Cambia il vento
In Costa Smeralda si è conclusa la stagione della vela, ma comincia un’altra sfida che riguarda tutti: la salvaguardia dell’ambiente acquatico. Un grande navigatore solitario racconta cosa c’è davvero nei mari e perché è il momento di invertire la rotta
Sembrano danzare a fior d’acqua le barche dell’Audi Sailing Champions League, spettacolo conclusivo della stagione velica di Porto Cervo. A fine settembre i migliori club del mondo si sono sfidati in regate a bastone, a bordo di agili J/70 dello Yacht Club Costa Smeralda. Adesso, però, è tempo di un’altra sfida, che ci coinvolge tutti: la salvaguardia dell’ambiente marino. Infatti, il club velico e il suo partner storico, Audi, sono promotori di One Ocean Forum, che si terrà al Teatro Franco Parenti di Milano il 3 e 4 ottobre e sfocerà nella Charta Smeralda, un codice etico, ma anche di intervento concreto. Perché le conseguenze del cambiamento climatico entrano nelle nostre case attraverso la Tv, quando l’ennesimo uragano dal nome di donna devasta Paesi lontani, ma «si misurano anche ogni volta che si esce in barca». Lo sa bene Andrea Mura, che ogni giorno deve aggirare i pericoli dell’inquinamento. Il nostro velista solitario più vincente a giugno ha trionfato per la terza volta di fila nella più dura delle traversate oceaniche, la Ostar: da Plymouth a Newport in 17 giorni, 4 ore, 6 minuti e 19 secondi.

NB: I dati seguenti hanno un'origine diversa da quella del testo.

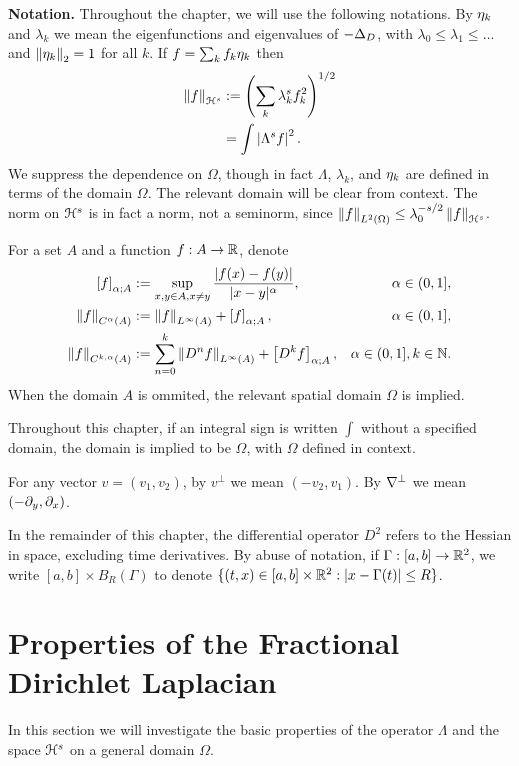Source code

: \textbf{Notation.} Throughout the chapter, we will use the following notations.
By $\eta_{k}$ and $\lambda_k$ we mean the eigenfunctions and eigenvalues of $-\Delta_D$, with $\lambda_0 \leq \lambda_1 \leq \ldots$ and $\left\lVert\eta_{k}\right\rVert_2 = 1$ for all $k$.  
If $f = \sum_k f_k \eta_{k}$ then
\begin{align*} 
\left\lVert f\right\rVert_{\mathcal{H}^s} &:= \left( \sum_k \lambda_k^{s} f_k^2 \right)^{1/2} 
\\ &= \int \left\lvert \Lambda^{s} f \right\rvert^2. 
\end{align*}
We suppress the dependence on $\Omega$, though in fact $\Lambda$, $\lambda_k$, and $\eta_{k}$ are defined in terms of the domain $\Omega$.  The relevant domain will be clear from context.  The norm on $\mathcal{H}^s$ is in fact a norm, not a seminorm, since $\left\lVert f\right\rVert_{L^2(\Omega)} \leq \lambda_0^{-s/2} \left\lVert f\right\rVert_{\mathcal{H}^s}$.  

For a set $A$ and a function $f:A \to \mathbb{R}$, denote
\begin{align*}
\left[ f \right]_{\alpha;A} &:= \sup_{x,y \in A, x \neq y} \frac{|f(x)-f(y)|}{|x-y|^\alpha},  &\alpha \in (0,1], \\
\left\lVert f\right\rVert_{C^\alpha(A)} &:= \left\lVert f\right\rVert_{L^\infty(A)} + \left[ f \right]_{\alpha;A}, & \alpha \in (0,1], \\
\left\lVert f\right\rVert_{C^{k,\alpha}(A)} &:= \sum_{n=0}^k \left\lVert D^n f\right\rVert_{L^\infty(A)} + \left[ D^k f \right]_{\alpha;A}, & \alpha \in (0,1], k \in \mathbb{N}.
\end{align*}
When the domain $A$ is ommited, the relevant spatial domain $\Omega$ is implied.   

Throughout this chapter, if an integral sign is written $\int$ without a specified domain, the domain is implied to be $\Omega$, with $\Omega$ defined in context.  

For any vector $v = (v_1,v_2)$, by $v^\perp$ we mean $(-v_2,v_1)$. By $\nabla^\perp$ we mean $(-\partial_y, \partial_x)$.  

In the remainder of this chapter, the differential operator $D^2$ refers to the Hessian in space, excluding time derivatives.  By abuse of notation, if $\Gamma: [a,b] \to \mathbb{R}^2$, we write $[a,b] \times B_R(\Gamma)$ to denote $\{(t,x) \in [a,b]\times\mathbb{R}^2: |x-\Gamma(t)| \leq R\}$.  


\vskip1cm
\section{Properties of the Fractional Dirichlet Laplacian} \label{sec:lambda}

In this section we will investigate the basic properties of the operator $\Lambda$ and the space $\mathcal{H}^s$ on a general domain $\Omega$.  

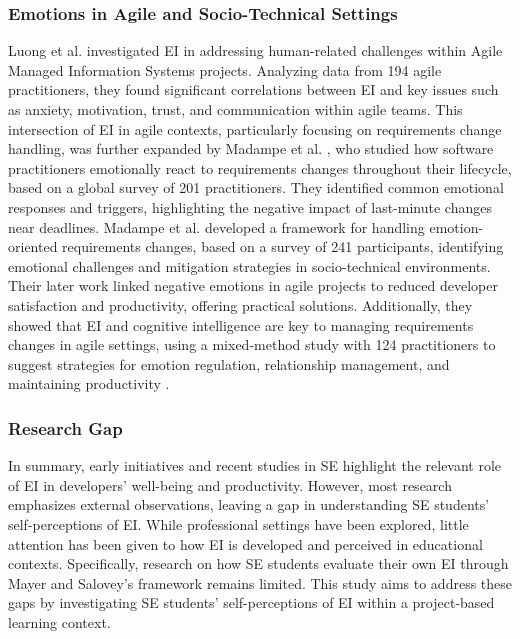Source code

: \subsubsection{Emotions in Agile and Socio-Technical Settings} Luong et al. \cite{luong2021agile} investigated EI in addressing human-related challenges within Agile Managed Information Systems projects. Analyzing data from 194 agile practitioners, they found significant correlations between EI and key issues such as anxiety, motivation, trust, and communication within agile teams. This intersection of EI in agile contexts, particularly focusing on requirements change handling, was further expanded by Madampe et al. \cite{madampe2022emotional}, who studied how software practitioners emotionally react to requirements changes throughout their lifecycle, based on a global survey of 201 practitioners. They identified common emotional responses and triggers,  highlighting the negative impact of last-minute changes near deadlines. Madampe et al. \cite{madampe2023framework} developed a framework for handling emotion-oriented requirements changes, based on a survey of 241 participants, identifying emotional challenges and mitigation strategies in socio-technical environments. Their later work linked negative emotions in agile projects to reduced developer satisfaction and productivity, offering practical solutions. Additionally, they showed that EI and cognitive intelligence are key to managing requirements changes in agile settings, using a mixed-method study with 124 practitioners to suggest strategies for emotion regulation, relationship management, and maintaining productivity \cite{madampe2024supporting}.


\subsubsection{Research Gap} 
In summary, early initiatives and recent studies in SE highlight the relevant role of EI in developers' well-being and productivity. However, most research emphasizes external observations, leaving a gap in understanding SE students' self-perceptions of EI. While professional settings have been explored, little attention has been given to how EI is developed and perceived in educational contexts. Specifically, research on how SE students evaluate their own EI through Mayer and Salovey's framework \cite{mayer1997emotional} remains limited. This study aims to address these gaps by investigating SE students' self-perceptions of EI within a project-based learning context.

Una vittoria agrodolce: «In Nuova Scozia mi è pianto il cuore: ho visto più plastica e container di quattro anni fa». Cadono dalle navi durante le burrasche e sbatterci contro è molto rischioso. Per questo in barca dormo sempre con i piedi in avanti: se c’è un impatto, forse, non mi rompo l’osso del collo. Poi ho visto alghe che emergono a banchi enormi». Un dramma per chi naviga. «Durante l’ultima Rotta del Rhum (un’altra transatlantica in solitario senza scali e senza assistenza, vinta dallo skipper sardo, ndr) avrò fatto 20 retromarce, a motore spento e solo con le vele, per non incagliarmi». Il proliferare delle alghe è conseguenza della temperatura e muta l’ecosistema. «Nel Mediterraneo ho visto acqua molto sporca. Io leggo il mare dalle increspature. A volte, in corrispondenza di una chiazza sembra non ci sia vento. In realtà il vento c’è, ma non riesce a increspare l’acqua ricoperta d’olio». Quello che invece si vede poco è la spazzatura, «che va a fondo e alla prima mareggiata si frulla. Poi la mangiano i pesci ed entra nella catena alimentare». E, così, dopo un lungo viaggio ritorna a casa, sulle nostre tavole. «Perché il mare riceve, nel bene e nel male, quello che produciamo sulla Terra». E viceversa.